_Assignment_
Lines containing "typora" should be pulled from the material below.

_Exercise materials_
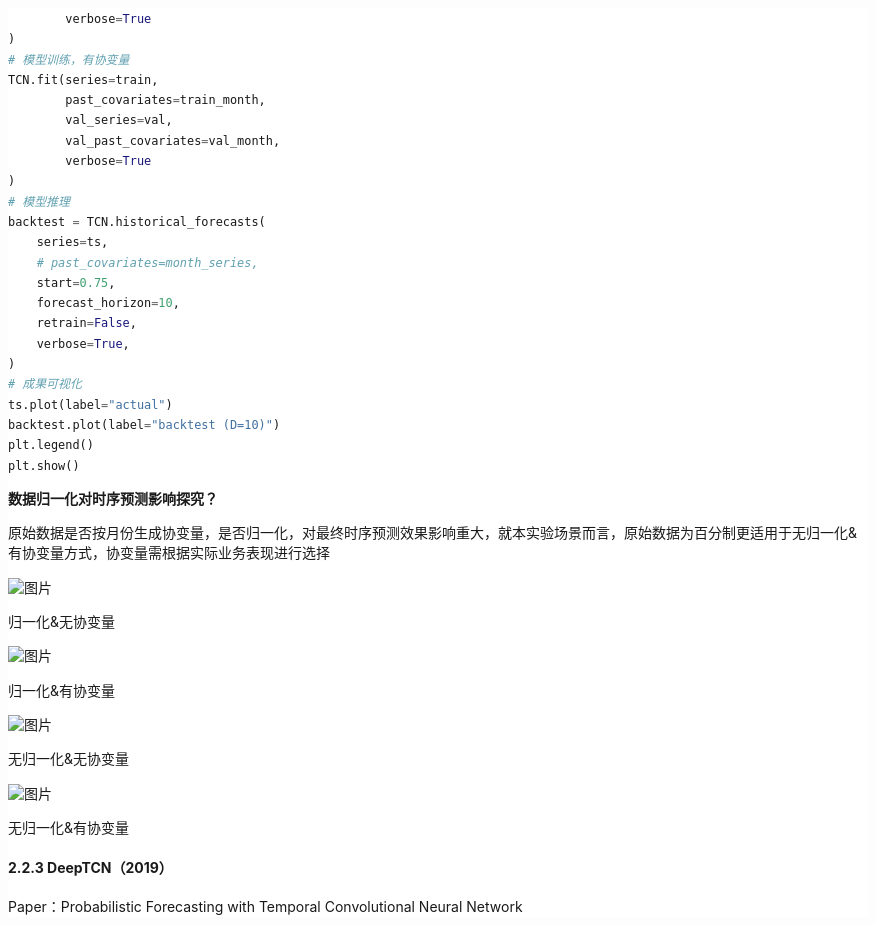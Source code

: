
 ```python
        verbose=True
)
# 模型训练，有协变量
TCN.fit(series=train,
        past_covariates=train_month,
        val_series=val,
        val_past_covariates=val_month,
        verbose=True
)
# 模型推理
backtest = TCN.historical_forecasts(
    series=ts,
    # past_covariates=month_series,
    start=0.75,
    forecast_horizon=10,
    retrain=False,
    verbose=True,
)
# 成果可视化
ts.plot(label="actual")
backtest.plot(label="backtest (D=10)")
plt.legend()
plt.show()
```

**数据归一化对时序预测影响探究？**

原始数据是否按月份生成协变量，是否归一化，对最终时序预测效果影响重大，就本实验场景而言，原始数据为百分制更适用于无归一化&有协变量方式，协变量需根据实际业务表现进行选择



![图片](https://typora-ac999.oss-cn-shanghai.aliyuncs.com/202307152153437.png)

归一化&无协变量



![图片](https://typora-ac999.oss-cn-shanghai.aliyuncs.com/202307152153586.png)

归一化&有协变量



![图片](https://typora-ac999.oss-cn-shanghai.aliyuncs.com/202307152153620.png)



无归一化&无协变量

![图片](https://typora-ac999.oss-cn-shanghai.aliyuncs.com/202307152153656.png)

无归一化&有协变量

#### 2.2.3 DeepTCN（2019）

Paper：Probabilistic Forecasting with Temporal Convolutional Neural Network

_Task response_
![图片](https://typora-ac999.oss-cn-shanghai.aliyuncs.com/202307152153437.png)
![图片](https://typora-ac999.oss-cn-shanghai.aliyuncs.com/202307152153586.png)
![图片](https://typora-ac999.oss-cn-shanghai.aliyuncs.com/202307152153620.png)
![图片](https://typora-ac999.oss-cn-shanghai.aliyuncs.com/202307152153656.png)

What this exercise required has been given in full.